TASK TO CARRY OUT
Each line of the data below that holds the word "PyTorch" is to be reported in full.
================================
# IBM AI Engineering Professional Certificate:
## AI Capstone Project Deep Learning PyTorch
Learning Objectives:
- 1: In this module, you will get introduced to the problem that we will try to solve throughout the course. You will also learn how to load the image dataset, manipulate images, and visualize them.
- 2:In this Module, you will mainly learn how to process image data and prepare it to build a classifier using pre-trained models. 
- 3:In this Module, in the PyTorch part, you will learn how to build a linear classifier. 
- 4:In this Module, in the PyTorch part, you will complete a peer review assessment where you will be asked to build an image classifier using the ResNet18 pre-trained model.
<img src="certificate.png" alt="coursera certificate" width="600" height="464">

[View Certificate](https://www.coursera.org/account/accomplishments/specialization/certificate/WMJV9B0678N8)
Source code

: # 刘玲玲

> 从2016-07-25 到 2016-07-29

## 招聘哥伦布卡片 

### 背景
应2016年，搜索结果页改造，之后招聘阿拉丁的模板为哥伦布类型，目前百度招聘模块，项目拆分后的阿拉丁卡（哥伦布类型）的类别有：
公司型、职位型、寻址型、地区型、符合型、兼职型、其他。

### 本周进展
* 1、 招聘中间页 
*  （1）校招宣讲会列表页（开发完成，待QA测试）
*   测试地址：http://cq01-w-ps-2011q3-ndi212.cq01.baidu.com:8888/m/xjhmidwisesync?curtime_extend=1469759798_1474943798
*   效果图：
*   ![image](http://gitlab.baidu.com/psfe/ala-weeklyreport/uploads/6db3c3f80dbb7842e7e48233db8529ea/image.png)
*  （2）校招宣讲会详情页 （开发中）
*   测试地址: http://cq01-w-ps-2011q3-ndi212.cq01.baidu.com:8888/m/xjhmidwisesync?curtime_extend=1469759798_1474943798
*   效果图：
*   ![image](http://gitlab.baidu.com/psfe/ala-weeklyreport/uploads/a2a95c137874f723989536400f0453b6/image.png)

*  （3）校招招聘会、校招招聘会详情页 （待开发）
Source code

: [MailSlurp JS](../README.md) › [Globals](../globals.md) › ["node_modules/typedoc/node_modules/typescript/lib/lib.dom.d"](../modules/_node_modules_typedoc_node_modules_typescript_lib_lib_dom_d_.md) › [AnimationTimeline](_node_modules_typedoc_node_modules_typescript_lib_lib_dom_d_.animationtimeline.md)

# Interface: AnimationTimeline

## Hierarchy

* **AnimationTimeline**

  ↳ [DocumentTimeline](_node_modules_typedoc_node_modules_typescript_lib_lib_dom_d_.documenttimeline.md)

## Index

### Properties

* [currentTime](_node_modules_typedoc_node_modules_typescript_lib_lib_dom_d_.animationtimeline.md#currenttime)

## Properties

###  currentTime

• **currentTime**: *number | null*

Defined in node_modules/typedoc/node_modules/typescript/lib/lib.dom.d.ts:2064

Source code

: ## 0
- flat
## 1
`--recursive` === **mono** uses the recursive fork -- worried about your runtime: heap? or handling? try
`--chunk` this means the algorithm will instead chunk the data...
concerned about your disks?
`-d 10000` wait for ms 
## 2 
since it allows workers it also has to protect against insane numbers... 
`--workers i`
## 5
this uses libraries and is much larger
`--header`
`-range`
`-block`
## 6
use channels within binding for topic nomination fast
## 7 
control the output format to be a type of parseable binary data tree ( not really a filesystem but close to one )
================================
SOLUTION TO THE EXERCISE
## AI Capstone Project Deep Learning PyTorch
- 3:In this Module, in the PyTorch part, you will learn how to build a linear classifier. 
- 4:In this Module, in the PyTorch part, you will complete a peer review assessment where you will be asked to build an image classifier using the ResNet18 pre-trained model.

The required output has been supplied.